The tea-bell rang before he had finished describing the paradise which he meant to earn for Meg, and he proudly took her into supper, both looking so happy, that Jo hadn't the heart to be jealous or dismal. Amy was very much impressed by John's devotion and Meg's dignity. Beth beamed at them from a distance, while Mr. and Mrs. March surveyed the young couple with such tender satisfaction, that it was perfectly evident Aunt March was right in calling them as "unworldly as a pair of babies." No one ate much, but every one looked very happy, and the old room seemed to brighten up amazingly when the first romance of the family began there.

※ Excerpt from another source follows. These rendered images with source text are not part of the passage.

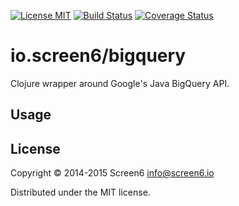 [![License MIT][badge-license]](http://opensource.org/licenses/MIT)
[![Build Status](https://travis-ci.org/screen6/bigquery-clj.png?branch=master)](https://travis-ci.org/screen6/bigquery-clj)
[![Coverage Status](https://coveralls.io/repos/screen6/bigquery-clj/badge.png)](https://coveralls.io/r/screen6/bigquery-clj)

# io.screen6/bigquery

Clojure wrapper around Google's Java BigQuery API.

## Usage



## License

Copyright © 2014-2015 Screen6 <info@screen6.io>

Distributed under the MIT license.

[badge-license]: https://img.shields.io/badge/license-MIT-green.svg
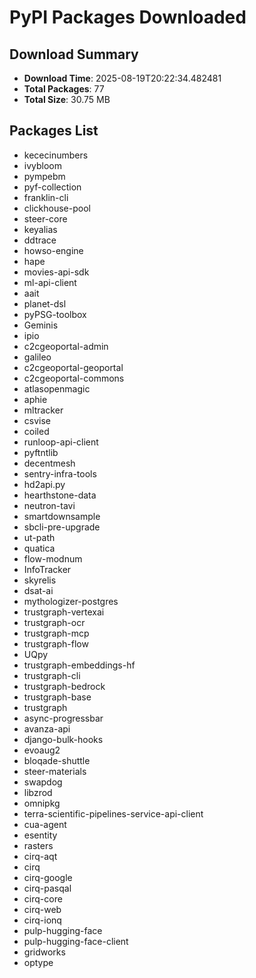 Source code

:# PyPI Packages Downloaded

## Download Summary
- **Download Time**: 2025-08-19T20:22:34.482481
- **Total Packages**: 77
- **Total Size**: 30.75 MB

## Packages List
- kececinumbers
- ivybloom
- pympebm
- pyf-collection
- franklin-cli
- clickhouse-pool
- steer-core
- keyalias
- ddtrace
- howso-engine
- hape
- movies-api-sdk
- ml-api-client
- aait
- planet-dsl
- pyPSG-toolbox
- Geminis
- ipio
- c2cgeoportal-admin
- galileo
- c2cgeoportal-geoportal
- c2cgeoportal-commons
- atlasopenmagic
- aphie
- mltracker
- csvise
- coiled
- runloop-api-client
- pyftntlib
- decentmesh
- sentry-infra-tools
- hd2api.py
- hearthstone-data
- neutron-tavi
- smartdownsample
- sbcli-pre-upgrade
- ut-path
- quatica
- flow-modnum
- InfoTracker
- skyrelis
- dsat-ai
- mythologizer-postgres
- trustgraph-vertexai
- trustgraph-ocr
- trustgraph-mcp
- trustgraph-flow
- UQpy
- trustgraph-embeddings-hf
- trustgraph-cli
- trustgraph-bedrock
- trustgraph-base
- trustgraph
- async-progressbar
- avanza-api
- django-bulk-hooks
- evoaug2
- bloqade-shuttle
- steer-materials
- swapdog
- libzrod
- omnipkg
- terra-scientific-pipelines-service-api-client
- cua-agent
- esentity
- rasters
- cirq-aqt
- cirq
- cirq-google
- cirq-pasqal
- cirq-core
- cirq-web
- cirq-ionq
- pulp-hugging-face
- pulp-hugging-face-client
- gridworks
- optype
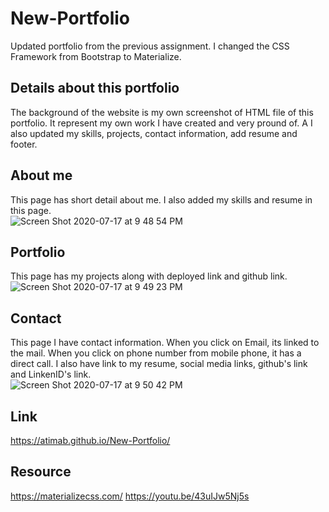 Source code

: # New-Portfolio
Updated portfolio from the previous assignment. I changed the CSS Framework from Bootstrap to Materialize.

## Details about this portfolio
The background of the website is my own screenshot of HTML file of this portfolio. It represent my own work I have created and very pround of. A I also updated my skills, projects, contact information, add resume and footer.

## About me
 This page has short detail about me. I also added my skills and resume in this page.<br>
![Screen Shot 2020-07-17 at 9 48 54 PM](https://user-images.githubusercontent.com/64511825/87844309-37bdb900-c879-11ea-95bf-32bfcd5062f8.png)


## Portfolio
This page has my projects along with deployed link and github link.<br>
![Screen Shot 2020-07-17 at 9 49 23 PM](https://user-images.githubusercontent.com/64511825/87844315-43a97b00-c879-11ea-8755-de1002d7794b.png)

## Contact
This page I have contact information. When you click on Email, its linked to the mail. When you click on phone number from mobile phone, it has a direct call. I also have link to my resume, social media links, github's link and LinkenID's link. <br>
![Screen Shot 2020-07-17 at 9 50 42 PM](https://user-images.githubusercontent.com/64511825/87844319-502dd380-c879-11ea-99cc-1362cb78d2c8.png)


## Link
https://atimab.github.io/New-Portfolio/

## Resource
https://materializecss.com/
https://youtu.be/43uIJw5Nj5s


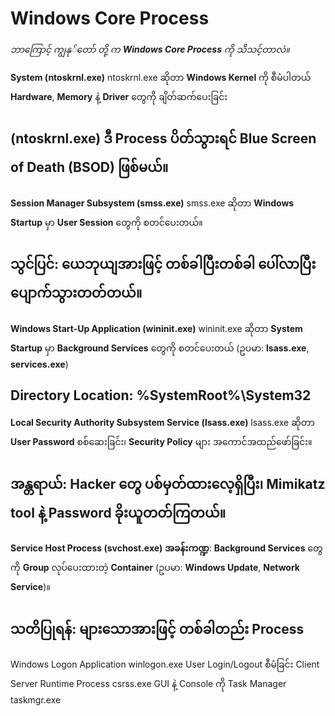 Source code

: 
# **Windows Core Process**

*ဘာကြောင့် ကျွနု်တော် တို့ က **Windows Core Process** ကို သိသင့်တာလဲ။*

**System (ntoskrnl.exe)**
ntoskrnl.exe ဆိုတာ  **Windows Kernel** ကို စီမံပါတယ် **Hardware**, **Memory** နဲ့ **Driver** တွေကို ချိတ်ဆက်ပေးခြင်း

(**ntoskrnl.exe**) ဒီ **Process** ပိတ်သွားရင် **Blue Screen of Death (BSOD)** ဖြစ်မယ်။
----------
**Session Manager Subsystem (smss.exe)**
smss.exe ဆိုတာ **Windows Startup** မှာ **User Session** တွေကို စတင်ပေးတယ်။

**သွင်ပြင်**: ယေဘုယျအားဖြင့် တစ်ခါပြီးတစ်ခါ ပေါ်လာပြီး ပျောက်သွားတတ်တယ်။
---------------------------------
**Windows Start-Up Application (wininit.exe)**
wininit.exe ဆိုတာ **System Startup** မှာ **Background Services** တွေကို စတင်ပေးတယ် (ဥပမာ: **lsass.exe**, **services.exe**)

**Directory Location**: %SystemRoot%\System32
---------------------
**Local Security Authority Subsystem Service (lsass.exe)**
lsass.exe ဆိုတာ **User Password** စစ်ဆေးခြင်း၊ **Security Policy** များ အကောင်အထည်ဖော်ခြင်း။

**အန္တရာယ်**: **Hacker** တွေ ပစ်မှတ်ထားလေ့ရှိပြီး၊ **Mimikatz tool** နဲ့ **Password** ခိုးယူတတ်ကြတယ်။
----------------------
**Service Host Process (svchost.exe)**
**အခန်းကဏ္ဍ**: **Background Services** တွေကို **Group** လုပ်ပေးထားတဲ့ **Container** (ဥပမာ: **Windows Update**, **Network Service**)။

**သတိပြုရန်**: များသောအားဖြင့် တစ်ခါတည်း **Process**
------------------------


Windows Logon Application	       winlogon.exe	     User Login/Logout စီမံခြင်း
Client Server Runtime Process	   csrss.exe	     GUI နဲ့ Console ကို 
Task Manager                   	   taskmgr.exe	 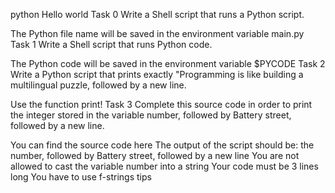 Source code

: python Hello world
Task 0
Write a Shell script that runs a Python script.

The Python file name will be saved in the environment variable main.py
Task 1
Write a Shell script that runs Python code.

The Python code will be saved in the environment variable $PYCODE
Task 2
Write a Python script that prints exactly "Programming is like building a multilingual puzzle, followed by a new line.

Use the function print!
Task 3
Complete this source code in order to print the integer stored in the variable number, followed by Battery street, followed by a new line.

You can find the source code here
The output of the script should be:
the number, followed by Battery street,
followed by a new line
You are not allowed to cast the variable number into a string
Your code must be 3 lines long
You have to use f-strings tips
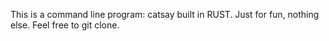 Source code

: This is a command line program: catsay built in RUST.
Just for fun, nothing else.
Feel free to git clone. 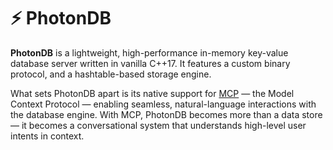 # ⚡ PhotonDB

**PhotonDB** is a lightweight, high-performance in-memory key-value database server written in vanilla C++17. It features a custom binary protocol, and a hashtable-based storage engine.

What sets PhotonDB apart is its native support for [MCP](https://modelcontextprotocol.io/) — the Model Context Protocol — enabling seamless, natural-language interactions with the database engine. With MCP, PhotonDB becomes more than a data store — it becomes a conversational system that understands high-level user intents in context.
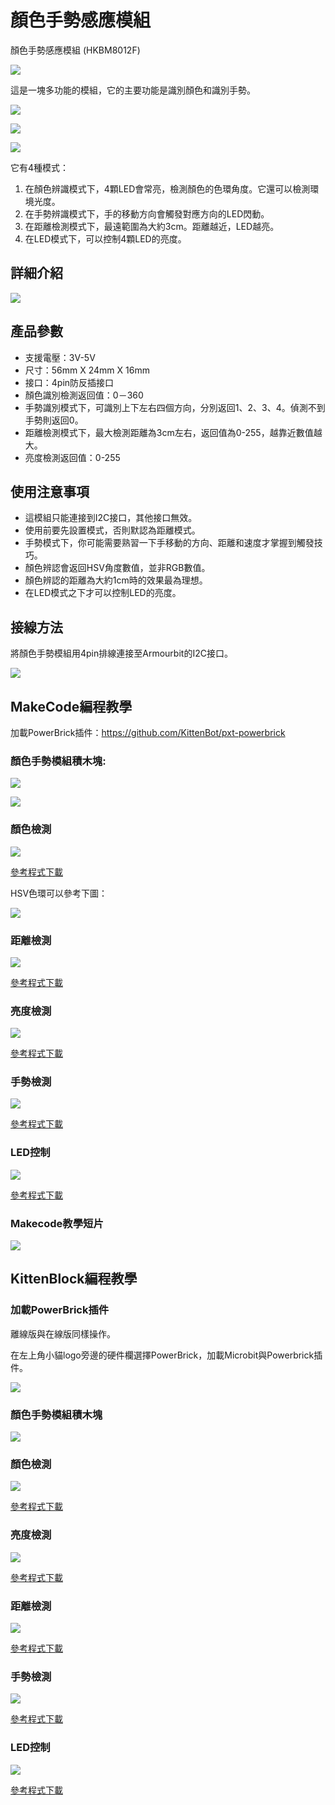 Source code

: # 顏色手勢感應模組 

顏色手勢感應模組 (HKBM8012F)

![](./images/09_06.png)

這是一塊多功能的模組，它的主要功能是識別顏色和識別手勢。

![](./images/IMG_2572.GIF)

![](./images/IMG_2573.GIF)

![](./images/IMG_2574.GIF)

它有4種模式：

1. 在顏色辨識模式下，4顆LED會常亮，檢測顏色的色環角度。它還可以檢測環境光度。
1. 在手勢辨識模式下，手的移動方向會觸發對應方向的LED閃動。
1. 在距離檢測模式下，最遠範圍為大約3cm。距離越近，LED越亮。
1. 在LED模式下，可以控制4顆LED的亮度。

## 詳細介紹

![](./images/09_05.png)

## 產品參數

- 支援電壓：3V-5V
- 尺寸：56mm X 24mm X 16mm
- 接口：4pin防反插接口
- 顏色識別檢測返回值：0－360
- 手勢識別模式下，可識別上下左右四個方向，分別返回1、2、3、4。偵測不到手勢則返回0。
- 距離檢測模式下，最大檢測距離為3cm左右，返回值為0-255，越靠近數值越大。
- 亮度檢測返回值：0-255

## 使用注意事項

- 這模組只能連接到I2C接口，其他接口無效。
- 使用前要先設置模式，否則默認為距離模式。
- 手勢模式下，你可能需要熟習一下手移動的方向、距離和速度才掌握到觸發技巧。
- 顏色辨認會返回HSV角度數值，並非RGB數值。
- 顏色辨認的距離為大約1cm時的效果最為理想。
- 在LED模式之下才可以控制LED的亮度。

## 接線方法

將顏色手勢模組用4pin排線連接至Armourbit的I2C接口。

![](./images/gestureCon.jpg)

## MakeCode編程教學

加載PowerBrick插件：https://github.com/KittenBot/pxt-powerbrick

### 顏色手勢模組積木塊:

![](./images/colorgestureblocks1.png)

![](./images/colorgestureblocks2.png)

### 顏色檢測

![](./images/color.png)

[參考程式下載](www.google.com)

HSV色環可以參考下圖：

![](./images/hsv.jpg)

### 距離檢測

![](./images/colordist.png)

[參考程式下載](www.google.com)

### 亮度檢測

![](./images/colorbrightness.png)

[參考程式下載](www.google.com)

### 手勢檢測

![](./images/gesture.png)

[參考程式下載](www.google.com)

### LED控制

![](./images/led.png)

[參考程式下載](www.google.com)

### Makecode教學短片

[![](./images/gesturetut.png)](https://www.youtube.com/watch?v=7WrkDYMc2f0)

## KittenBlock編程教學

### 加載PowerBrick插件

離線版與在線版同樣操作。

在左上角小貓logo旁邊的硬件欄選擇PowerBrick，加載Microbit與Powerbrick插件。

![](./kbimages/addextension.png)

### 顏色手勢模組積木塊

![](./kbimages/kbcolorgestureblocks.png)

### 顏色檢測

![](./kbimages/kbcolor.png)

[參考程式下載](www.google.com)

### 亮度檢測

![](./kbimages/kbbrightness.png)

[參考程式下載](www.google.com)

### 距離檢測

![](./kbimages/kbcolordist.png)

[參考程式下載](www.google.com)

### 手勢檢測

![](./kbimages/kbgesture.png)

[參考程式下載](www.google.com)

### LED控制

![](./kbimages/kbled.png)

[參考程式下載](www.google.com) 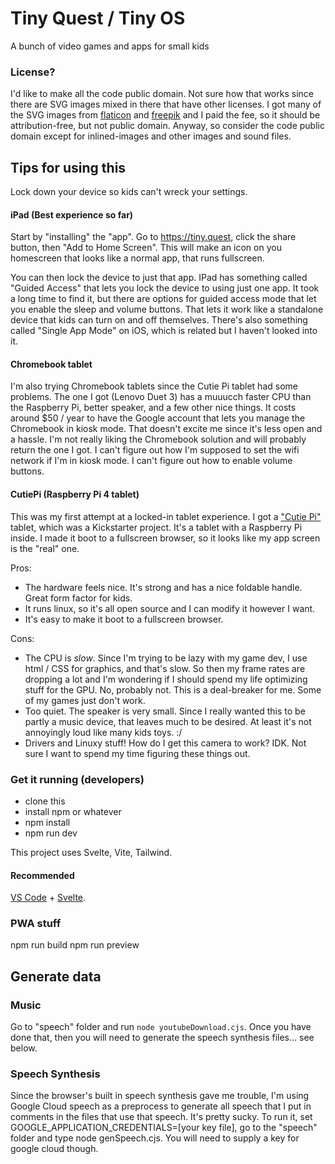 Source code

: # Tiny Quest / Tiny OS
A bunch of video games and apps for small kids

### License?
I'd like to make all the code public domain. Not sure how that works since there are SVG images mixed in there that have other licenses. I got many of the SVG images from [flaticon](https://www.flaticon.com/) and [freepik](https://freepik.com/) and I paid the fee, so it should be attribution-free, but not public domain. Anyway, so consider the code public domain except for inlined-images and other images and sound files.

## Tips for using this
Lock down your device so kids can't wreck your settings.
#### iPad (Best experience so far)
Start by "installing" the "app". Go to https://tiny.quest, click the share button, then "Add to Home Screen". This will make an icon on you homescreen that looks like a normal app, that runs fullscreen.

You can then lock the device to just that app. IPad has something called "Guided Access" that lets you lock the device to using just one app. It took a long time to find it, but there are options for guided access mode that let you enable the sleep and volume buttons. That lets it work like a standalone device that kids can turn on and off themselves. There's also something called "Single App Mode" on iOS, which is related but I haven't looked into it.

#### Chromebook tablet
I'm also trying Chromebook tablets since the Cutie Pi tablet had some problems. The one I got (Lenovo Duet 3) has a muuucch faster CPU than the Raspberry Pi, better speaker, and a few other nice things. It costs around $50 / year to have the Google account that lets you manage the Chromebook in kiosk mode. That doesn't excite me since it's less open and a hassle. I'm not really liking the Chromebook solution and will probably return the one I got. I can't figure out how I'm supposed to set the wifi network if I'm in kiosk mode. I can't figure out how to enable volume buttons.

#### CutiePi (Raspberry Pi 4 tablet)
This was my first attempt at a locked-in tablet experience. I got a ["Cutie Pi"](https://cutiepi.io/) tablet, which was a Kickstarter project. It's a tablet with a Raspberry Pi inside. I made it boot to a fullscreen browser, so it looks like my app screen is the "real" one.

Pros:
- The hardware feels nice. It's strong and has a nice foldable handle. Great form factor for kids.
- It runs linux, so it's all open source and I can modify it however I want.
- It's easy to make it boot to a fullscreen browser.

Cons:
- The CPU is *slow*. Since I'm trying to be lazy with my game dev, I use html / CSS for graphics, and that's slow. So then my frame rates are dropping a lot and I'm wondering if I should spend my life optimizing stuff for the GPU. No, probably not. This is a deal-breaker for me. Some of my games just don't work.
- Too quiet. The speaker is very small. Since I really wanted this to be partly a music device, that leaves much to be desired. At least it's not annoyingly loud like many kids toys. :/
- Drivers and Linuxy stuff! How do I get this camera to work? IDK. Not sure I want to spend my time figuring these things out.


### Get it running (developers)
- clone this
- install npm or whatever
- npm install
- npm run dev

This project uses Svelte, Vite, Tailwind.

#### Recommended
[VS Code](https://code.visualstudio.com/) + [Svelte](https://marketplace.visualstudio.com/items?itemName=svelte.svelte-vscode).

### PWA stuff
npm run build
npm run preview

## Generate data

### Music
Go to "speech" folder and run `node youtubeDownload.cjs`. Once you have done that, then you will need to generate the speech synthesis files... see below.

### Speech Synthesis
Since the browser's built in speech synthesis gave me trouble, I'm using Google Cloud speech as a preprocess to generate all speech that I put in comments in the files that use that speech. It's pretty sucky. To run it, set GOOGLE_APPLICATION_CREDENTIALS=[your key file], go to the "speech" folder and type node genSpeech.cjs. You will need to supply a key for google cloud though.

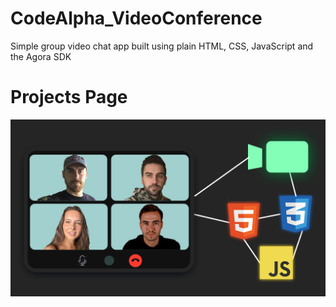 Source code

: # CodeAlpha_VideoConference
Simple group video chat app built using plain HTML, CSS, JavaScript and the Agora SDK


# Projects Page
<img src="./coverpic.jpg">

"You can't say 'nothing pleasant ever happens now,' can you, Meg?" said Amy, trying to decide how she would group the lovers in the sketch she was planning to take.
"No, I'm sure I can't. How much has happened since I said that! It seems a year ago," answered Meg, who was in a blissful dream, lifted far above such common things as bread and butter.
"The joys come close upon the sorrows this time, and I rather think the changes have begun," said Mrs. March. "In most families there comes, now and then, a year full of events; this has been such an one, but it ends well, after all."
"Hope the next will end better," muttered Jo, who found it very hard to see Meg absorbed in a stranger before her face; for Jo loved a few persons very dearly, and dreaded to have their affection lost or lessened in any way.